The players began pre-season training this week, and Dickinson says that he was impressed by the quality of the squad that coach Matt Diskin is building.
“I met Jack Downs on Monday but I’ve known him from playing him a few times and he’s Super League quality. Toby Everett I’ve come across when he was at London,” he said.
“The squad looks spot on to be fair, I didn’t realise how good the squad was until I went for my first session on Monday.
“They’ve got some high quality players, from playing against them and watching them I know what they can do.”
The forward says that his personal aim for next season is just “to play as many games as possible”.
“I’m not someone that’s just going to expect to play and not think it’s got to be earned,” he said.
“I want to earn my spot and hopefully keep it, and just show the Batley fans what I can do, and just to progress my game as much as I can, and get a lot fitter and a lot stronger.”
As to what supporters can expect to see from him next year, Dickinson says that he will “bring a lot of physicality” to their forward pack.
“I’m a big lad and I run hard, get plenty of offloads, and just (bring) a high work ethic, always trying my best for the team,” he added.
Dickinson made 18 top-flight appearances for the Giants since debuting in 2016, but only played once following the appointment of Simon Woolford as head coach in April.
He says there are no hard feeling with the club over his exit, and understood he needed to move away to get more regular action.

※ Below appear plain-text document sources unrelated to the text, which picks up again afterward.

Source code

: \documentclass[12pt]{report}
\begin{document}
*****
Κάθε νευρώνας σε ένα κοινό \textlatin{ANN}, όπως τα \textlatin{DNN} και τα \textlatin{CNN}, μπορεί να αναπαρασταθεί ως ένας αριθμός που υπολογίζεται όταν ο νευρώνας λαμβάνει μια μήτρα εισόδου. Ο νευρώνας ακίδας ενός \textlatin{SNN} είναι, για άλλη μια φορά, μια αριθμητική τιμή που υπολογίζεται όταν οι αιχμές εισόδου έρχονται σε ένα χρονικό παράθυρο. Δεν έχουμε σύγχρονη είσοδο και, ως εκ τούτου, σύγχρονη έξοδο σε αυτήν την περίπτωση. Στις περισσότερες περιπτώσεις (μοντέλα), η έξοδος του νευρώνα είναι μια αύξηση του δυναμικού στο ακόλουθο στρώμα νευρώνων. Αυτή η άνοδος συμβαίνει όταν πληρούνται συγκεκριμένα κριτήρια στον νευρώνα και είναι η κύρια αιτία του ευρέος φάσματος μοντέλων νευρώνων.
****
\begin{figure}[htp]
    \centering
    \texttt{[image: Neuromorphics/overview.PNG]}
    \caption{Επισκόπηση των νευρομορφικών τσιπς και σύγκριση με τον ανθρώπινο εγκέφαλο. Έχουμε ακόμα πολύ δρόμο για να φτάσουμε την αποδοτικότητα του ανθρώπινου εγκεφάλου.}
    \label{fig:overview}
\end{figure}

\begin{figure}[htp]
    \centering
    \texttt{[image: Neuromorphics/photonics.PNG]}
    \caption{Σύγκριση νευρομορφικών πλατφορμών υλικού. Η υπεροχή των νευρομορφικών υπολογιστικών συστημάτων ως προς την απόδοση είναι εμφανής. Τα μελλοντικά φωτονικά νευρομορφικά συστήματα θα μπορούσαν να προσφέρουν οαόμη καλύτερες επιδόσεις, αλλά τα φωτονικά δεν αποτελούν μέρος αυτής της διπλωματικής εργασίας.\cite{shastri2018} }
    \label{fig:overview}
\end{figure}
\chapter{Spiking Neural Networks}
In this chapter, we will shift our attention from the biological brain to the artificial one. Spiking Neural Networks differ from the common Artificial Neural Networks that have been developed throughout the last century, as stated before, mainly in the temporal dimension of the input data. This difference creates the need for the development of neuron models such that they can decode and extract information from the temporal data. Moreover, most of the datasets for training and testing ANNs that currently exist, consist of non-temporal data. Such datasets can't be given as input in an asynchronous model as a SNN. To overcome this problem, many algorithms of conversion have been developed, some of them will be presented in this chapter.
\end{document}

He explained: “Through meetings that I had with the new coaching staff, they made it clear that they didn’t think I’d be anywhere near playing next year and that I’d be down the bottom of the pecking order for whatever reason, so I thought it would be best for myself to sort that out.
“I’m at that age where I need to be playing every week so I’ve cut ties with them and I’ll seek a new challenge elsewhere.
“It was a mutual decision and there’s no bad blood there, it’s something I’ve just done to better my career.”
Despite dropping down to the Championship, the youngster still feels capable of playing in Super League if given another chance.
“That’s one of the things that led to me leaving Huddersfield, the frustration that they didn’t see me as (able to) when I felt like they hadn’t seen me play, the new coaching staff, and they never gave me a chance.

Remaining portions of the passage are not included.